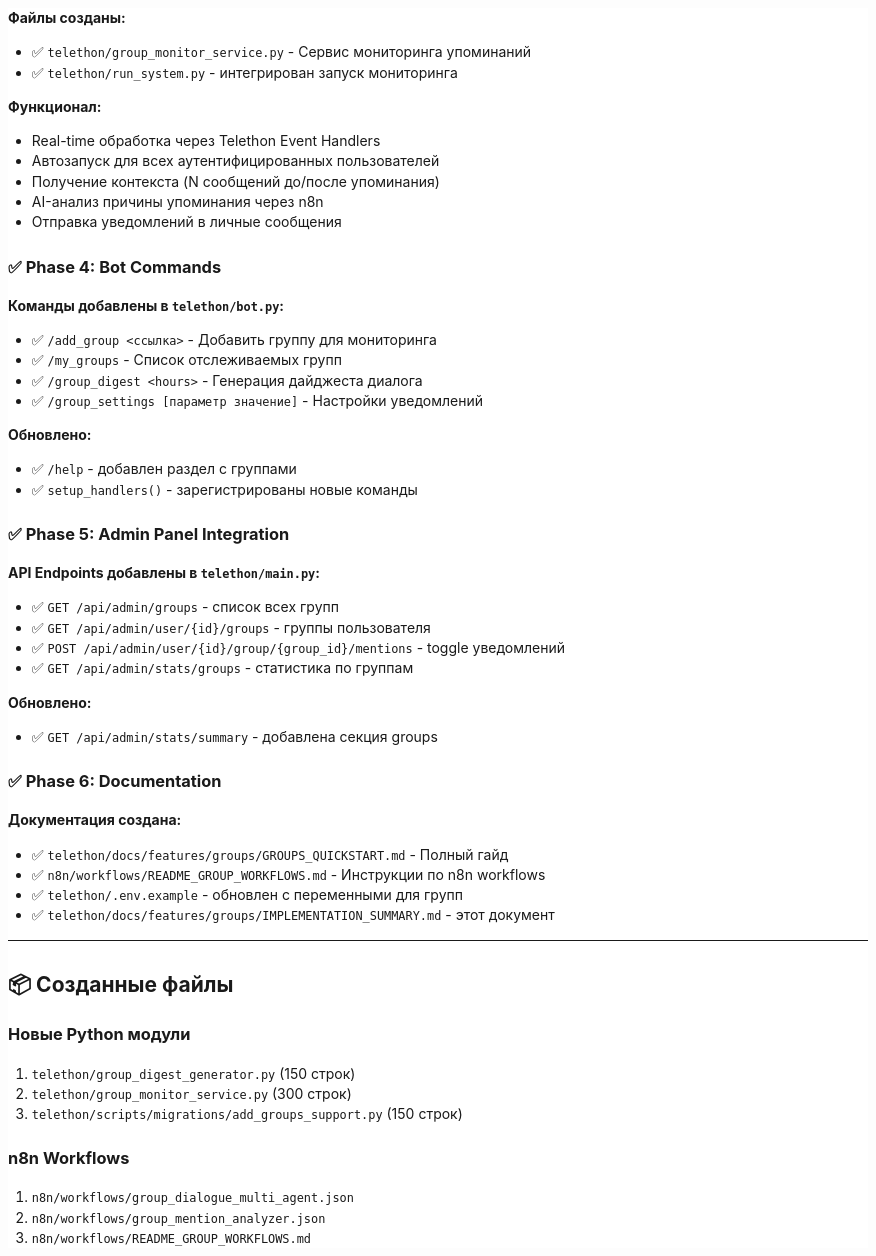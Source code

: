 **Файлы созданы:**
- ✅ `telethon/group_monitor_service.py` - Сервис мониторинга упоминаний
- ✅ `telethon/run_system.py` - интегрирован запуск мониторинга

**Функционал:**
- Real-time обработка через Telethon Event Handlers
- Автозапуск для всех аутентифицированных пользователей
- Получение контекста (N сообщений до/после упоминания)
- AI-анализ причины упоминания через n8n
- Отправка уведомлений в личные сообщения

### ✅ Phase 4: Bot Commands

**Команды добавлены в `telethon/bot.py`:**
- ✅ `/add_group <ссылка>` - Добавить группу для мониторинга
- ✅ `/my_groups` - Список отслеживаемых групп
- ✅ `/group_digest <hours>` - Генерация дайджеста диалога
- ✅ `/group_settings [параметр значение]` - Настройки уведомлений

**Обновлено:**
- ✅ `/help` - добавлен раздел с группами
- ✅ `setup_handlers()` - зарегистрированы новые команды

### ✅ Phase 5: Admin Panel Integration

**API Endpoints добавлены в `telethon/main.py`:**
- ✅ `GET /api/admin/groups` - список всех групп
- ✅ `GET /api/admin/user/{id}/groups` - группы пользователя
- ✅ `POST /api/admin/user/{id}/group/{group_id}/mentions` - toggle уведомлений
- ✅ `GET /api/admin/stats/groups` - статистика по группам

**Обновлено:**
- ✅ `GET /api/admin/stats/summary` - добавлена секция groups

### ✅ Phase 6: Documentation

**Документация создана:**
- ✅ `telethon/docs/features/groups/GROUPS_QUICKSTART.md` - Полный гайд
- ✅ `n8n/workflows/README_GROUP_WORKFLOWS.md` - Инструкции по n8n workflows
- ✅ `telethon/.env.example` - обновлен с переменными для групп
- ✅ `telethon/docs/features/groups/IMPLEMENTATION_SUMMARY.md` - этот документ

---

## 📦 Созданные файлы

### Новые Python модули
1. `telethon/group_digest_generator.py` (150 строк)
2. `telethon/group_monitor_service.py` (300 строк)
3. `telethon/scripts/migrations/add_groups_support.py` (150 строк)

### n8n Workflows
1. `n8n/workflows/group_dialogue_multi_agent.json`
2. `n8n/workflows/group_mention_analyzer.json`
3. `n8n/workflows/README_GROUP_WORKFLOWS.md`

····················

Task:
The reply should hold every record, unchanged, and no pictures.

Output of the task:
Source code

: **Файлы созданы:**
- ✅ `telethon/group_monitor_service.py` - Сервис мониторинга упоминаний
- ✅ `telethon/run_system.py` - интегрирован запуск мониторинга

**Функционал:**
- Real-time обработка через Telethon Event Handlers
- Автозапуск для всех аутентифицированных пользователей
- Получение контекста (N сообщений до/после упоминания)
- AI-анализ причины упоминания через n8n
- Отправка уведомлений в личные сообщения

### ✅ Phase 4: Bot Commands

**Команды добавлены в `telethon/bot.py`:**
- ✅ `/add_group <ссылка>` - Добавить группу для мониторинга
- ✅ `/my_groups` - Список отслеживаемых групп
- ✅ `/group_digest <hours>` - Генерация дайджеста диалога
- ✅ `/group_settings [параметр значение]` - Настройки уведомлений

**Обновлено:**
- ✅ `/help` - добавлен раздел с группами
- ✅ `setup_handlers()` - зарегистрированы новые команды

### ✅ Phase 5: Admin Panel Integration

**API Endpoints добавлены в `telethon/main.py`:**
- ✅ `GET /api/admin/groups` - список всех групп
- ✅ `GET /api/admin/user/{id}/groups` - группы пользователя
- ✅ `POST /api/admin/user/{id}/group/{group_id}/mentions` - toggle уведомлений
- ✅ `GET /api/admin/stats/groups` - статистика по группам

**Обновлено:**
- ✅ `GET /api/admin/stats/summary` - добавлена секция groups

### ✅ Phase 6: Documentation

**Документация создана:**
- ✅ `telethon/docs/features/groups/GROUPS_QUICKSTART.md` - Полный гайд
- ✅ `n8n/workflows/README_GROUP_WORKFLOWS.md` - Инструкции по n8n workflows
- ✅ `telethon/.env.example` - обновлен с переменными для групп
- ✅ `telethon/docs/features/groups/IMPLEMENTATION_SUMMARY.md` - этот документ

---

## 📦 Созданные файлы

### Новые Python модули
1. `telethon/group_digest_generator.py` (150 строк)
2. `telethon/group_monitor_service.py` (300 строк)
3. `telethon/scripts/migrations/add_groups_support.py` (150 строк)

### n8n Workflows
1. `n8n/workflows/group_dialogue_multi_agent.json`
2. `n8n/workflows/group_mention_analyzer.json`
3. `n8n/workflows/README_GROUP_WORKFLOWS.md`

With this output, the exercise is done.